> Work instructions: Please copy each line below that contains the string "seguente".
------ Material shown ------
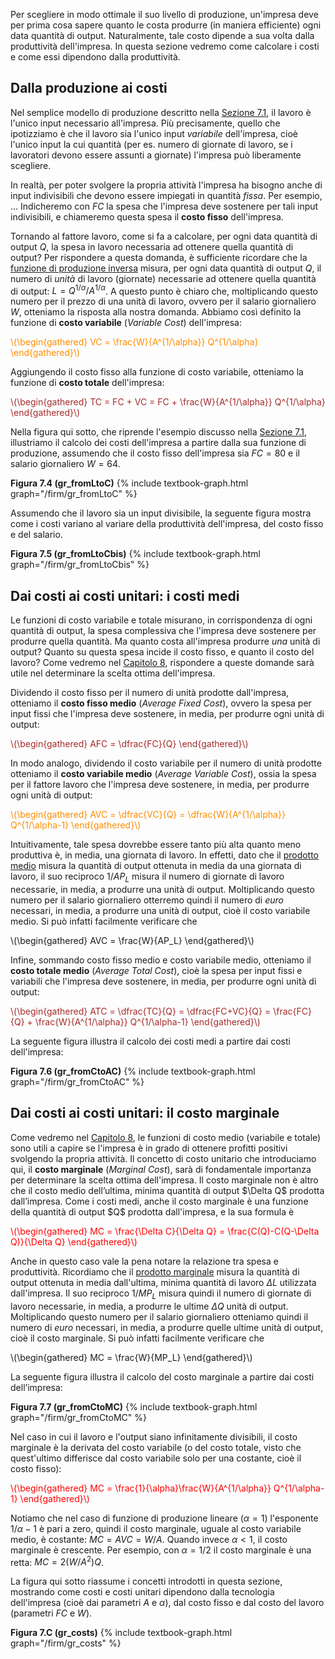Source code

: 


Per scegliere in modo ottimale il suo livello di produzione, un'impresa deve per prima cosa sapere quanto le costa produrre (in maniera efficiente) ogni data quantità di output. Naturalmente, tale costo dipende a sua volta dalla produttività dell'impresa. In questa sezione vedremo come calcolare i costi e come essi dipendono dalla produttività.





<h2>Dalla produzione ai costi</h2>

Nel semplice modello di produzione descritto nella <a href="{{ site.baseurl }}/it/I/7/1">Sezione 7.1</a>, il lavoro è l'unico input necessario all'impresa. Più precisamente, quello che ipotizziamo è che il lavoro sia l'unico input <i>variabile</i> dell'impresa, cioè l'unico input la cui quantità (per es. numero di giornate di lavoro, se i lavoratori devono essere assunti a giornate) l'impresa può liberamente scegliere. 

In realtà, per poter svolgere la propria attività l'impresa ha bisogno anche di input indivisibili che devono essere impiegati in quantità <i>fissa</i>. Per esempio, ... Indicheremo con $FC$ la spesa che l'impresa deve sostenere per tali input indivisibili, e chiameremo questa spesa il <b>costo fisso</b> dell'impresa.

Tornando al fattore lavoro, come si fa a calcolare, per ogni data quantità di output $Q$, la spesa in lavoro necessaria ad ottenere quella quantità di output? Per rispondere a questa domanda, è sufficiente ricordare che la <a href="{{ site.baseurl }}/it/I/7/1#SUBSEC_prod4">funzione di produzione inversa</a> misura, per ogni data quantità di output $Q$, il numero di <i>unità</i> di lavoro (giornate) necessarie ad ottenere quella quantità di output: $L=Q^{1/\alpha}/A^{1/\alpha}$. A questo punto è chiaro che, moltiplicando questo numero per il prezzo di una unità di lavoro, ovvero per il salario giornaliero $W$, otteniamo la risposta alla nostra domanda. Abbiamo così definito la 
funzione di <b>costo variabile</b> (<i>Variable Cost</i>) dell'impresa:

<p><span style="color: Darkorange;">
\(\begin{gathered}
 VC = \frac{W}{A^{1/\alpha}} Q^{1/\alpha}
\end{gathered}\)
</span></p>

Aggiungendo il costo fisso alla funzione di costo variabile, otteniamo la funzione di <b>costo totale</b> dell'impresa:

<p><span style="color: Brown;">
\(\begin{gathered}
 TC = FC + VC = FC + \frac{W}{A^{1/\alpha}} Q^{1/\alpha}
\end{gathered}\)
</span></p>

Nella figura qui sotto, che riprende l'esempio discusso nella <a href="{{ site.baseurl }}/it/I/7/1">Sezione 7.1</a>, illustriamo il calcolo dei costi dell'impresa a partire dalla sua funzione di produzione, assumendo che il costo fisso dell'impresa sia $FC=80$ e il salario giornaliero $W=64$. 


<a id="gr_fromLtoC"><strong>Figura 7.4 (gr_fromLtoC)</strong></a>
{% include textbook-graph.html graph="/firm/gr_fromLtoC" %}

Assumendo che il lavoro sia un input divisibile, la seguente figura mostra come i costi variano al variare della produttività dell'impresa, del costo fisso e del salario.


<a id="gr_fromLtoCbis"><strong>Figura 7.5 (gr_fromLtoCbis)</strong></a>
{% include textbook-graph.html graph="/firm/gr_fromLtoCbis" %}




















<h2>Dai costi ai costi unitari: i costi medi</h2>
Le funzioni di costo variabile e totale misurano, in corrispondenza di ogni quantità di output, la spesa complessiva  che l'impresa deve sostenere per produrre quella quantità. Ma quanto costa all'impresa produrre <i>una</i> unità di output? Quanto su questa spesa incide il costo fisso, e quanto il costo del lavoro? Come vedremo nel <a href="{{ site.baseurl }}/it/I/8">Capitolo 8</a>, rispondere a queste domande sarà utile nel determinare la scelta ottima dell'impresa.

Dividendo il costo fisso per il numero di unità prodotte dall'impresa, otteniamo il <b>costo fisso medio</b> (<i>Average Fixed Cost</i>), ovvero la spesa per input fissi che l'impresa deve sostenere, in media, per produrre ogni unità di output: 

<p><span style="color: Brown;">
\(\begin{gathered}
 AFC = \dfrac{FC}{Q}
\end{gathered}\)
</span></p>

In modo analogo, dividendo il costo variabile per il numero di unità prodotte otteniamo il <b>costo variabile medio</b> (<i>Average Variable Cost</i>), ossia la spesa per il fattore lavoro che l'impresa deve sostenere, in media, per produrre ogni unità di output:

<p><span style="color: Darkorange;">
\(\begin{gathered}
 AVC = \dfrac{VC}{Q} = \dfrac{W}{A^{1/\alpha}} Q^{1/\alpha-1}
\end{gathered}\)
</span></p>

Intuitivamente, tale spesa dovrebbe essere tanto più alta quanto meno produttiva è, in media, una giornata di lavoro. In effetti, dato che il <a href="{{ site.baseurl }}/it/I/7/1#SUBSEC_AP">prodotto medio</a> misura la quantità di output ottenuta in media da una giornata di lavoro, il suo reciproco $1/AP_L$ misura il numero di giornate di lavoro necessarie, in media, a produrre una unità di output. Moltiplicando questo numero per il salario giornaliero otterremo quindi  il numero di <i>euro</i> necessari, in media, a produrre una unità di output, cioè il costo variabile medio. Si può infatti facilmente verificare che

<p>
\(\begin{gathered}
 AVC = \frac{W}{AP_L}
\end{gathered}\)
</p>

Infine, sommando costo fisso medio e costo variabile medio, otteniamo il <b>costo totale medio</b> (<i>Average Total Cost</i>), cioè la spesa per input fissi e variabili che l'impresa deve sostenere, in media, per produrre ogni unità di output:

<p><span style="color: Brown;">
\(\begin{gathered}
 ATC = \dfrac{TC}{Q} = \dfrac{FC+VC}{Q} = \frac{FC}{Q} + \frac{W}{A^{1/\alpha}} Q^{1/\alpha-1}
\end{gathered}\)
</span></p>


La seguente figura illustra il calcolo dei costi medi a partire dai costi dell'impresa: 

<a id="gr_fromCtoAC"><strong>Figura 7.6 (gr_fromCtoAC)</strong></a>
{% include textbook-graph.html graph="/firm/gr_fromCtoAC" %}
























<h2>Dai costi ai costi unitari: il costo marginale</h2>
Come vedremo nel <a href="{{ site.baseurl }}/it/I/8">Capitolo 8</a>, le funzioni di costo medio (variabile e totale) sono utili a capire se l'impresa è in grado di ottenere profitti positivi svolgendo la propria attività. Il concetto di costo unitario che introduciamo qui, il <b>costo marginale</b> (<i>Marginal Cost</i>), sarà di fondamentale importanza per determinare la scelta ottima dell'impresa. Il costo marginale non è altro che il costo medio dell’ultima, minima quantità di output $\Delta Q$ prodotta dall’impresa. Come i costi medi, anche il costo marginale è una funzione della quantità di output $Q$ prodotta dall'impresa, e la sua formula è

<p><span style="color: Red;">
\(\begin{gathered}
 MC = \frac{\Delta C}{\Delta Q} = \frac{C(Q)-C(Q-\Delta Q)}{\Delta Q}
\end{gathered}\)
</span></p>

Anche in questo caso vale la pena notare la relazione tra spesa e produttività. Ricordiamo che il <a href="{{ site.baseurl }}/it/I/7/1#SUBSEC_MP">prodotto marginale</a> misura la quantità di output ottenuta in media dall'ultima, minima quantità di lavoro $\Delta L$ utilizzata dall'impresa. Il suo reciproco $1/MP_L$ misura quindi il numero di giornate di lavoro necessarie, in media, a produrre le ultime $\Delta Q$ unità di output. Moltiplicando questo numero per il salario giornaliero otteniamo quindi il numero di <i>euro</i> necessari, in media, a produrre quelle ultime unità di output, cioè il costo marginale. Si può infatti facilmente verificare che

<p>
\(\begin{gathered}
 MC = \frac{W}{MP_L}
\end{gathered}\)
</p>

La seguente figura illustra il calcolo del costo marginale a partire dai costi dell’impresa:

<a id="gr_fromCtoMC"><strong>Figura 7.7 (gr_fromCtoMC)</strong></a>
{% include textbook-graph.html graph="/firm/gr_fromCtoMC" %}

Nel caso in cui il lavoro e l'output siano infinitamente divisibili, il costo marginale è la derivata del costo variabile (o del costo totale, visto che quest'ultimo differisce dal costo variabile solo per una costante, cioè il costo fisso):

<p><span style="color: Red;">
\(\begin{gathered}
 MC = \frac{1}{\alpha}\frac{W}{A^{1/\alpha}} Q^{1/\alpha-1}
\end{gathered}\)
</span></p>

Notiamo che nel caso di funzione di produzione lineare ($\alpha=1$) l'esponente $1/\alpha-1$ è pari a zero, quindi il costo marginale, uguale al costo variabile medio, è costante: $MC=AVC=W/A$. Quando invece $\alpha<1$, il costo marginale è crescente. Per esempio, con $\alpha=1/2$ il costo marginale è una retta: $MC=2(W/A^2)Q$.


La figura qui sotto riassume i concetti introdotti in questa sezione, mostrando come costi e costi unitari dipendono dalla tecnologia dell'impresa (cioè dai parametri $A$ e $\alpha$), dal costo fisso e dal costo del lavoro (parametri $FC$ e $W$).

<a id="gr_costs"><strong>Figura 7.C (gr_costs)</strong></a>
{% include textbook-graph.html graph="/firm/gr_costs" %}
------
> Response:
Assumendo che il lavoro sia un input divisibile, la seguente figura mostra come i costi variano al variare della produttività dell'impresa, del costo fisso e del salario.
La seguente figura illustra il calcolo dei costi medi a partire dai costi dell'impresa: 
La seguente figura illustra il calcolo del costo marginale a partire dai costi dell’impresa:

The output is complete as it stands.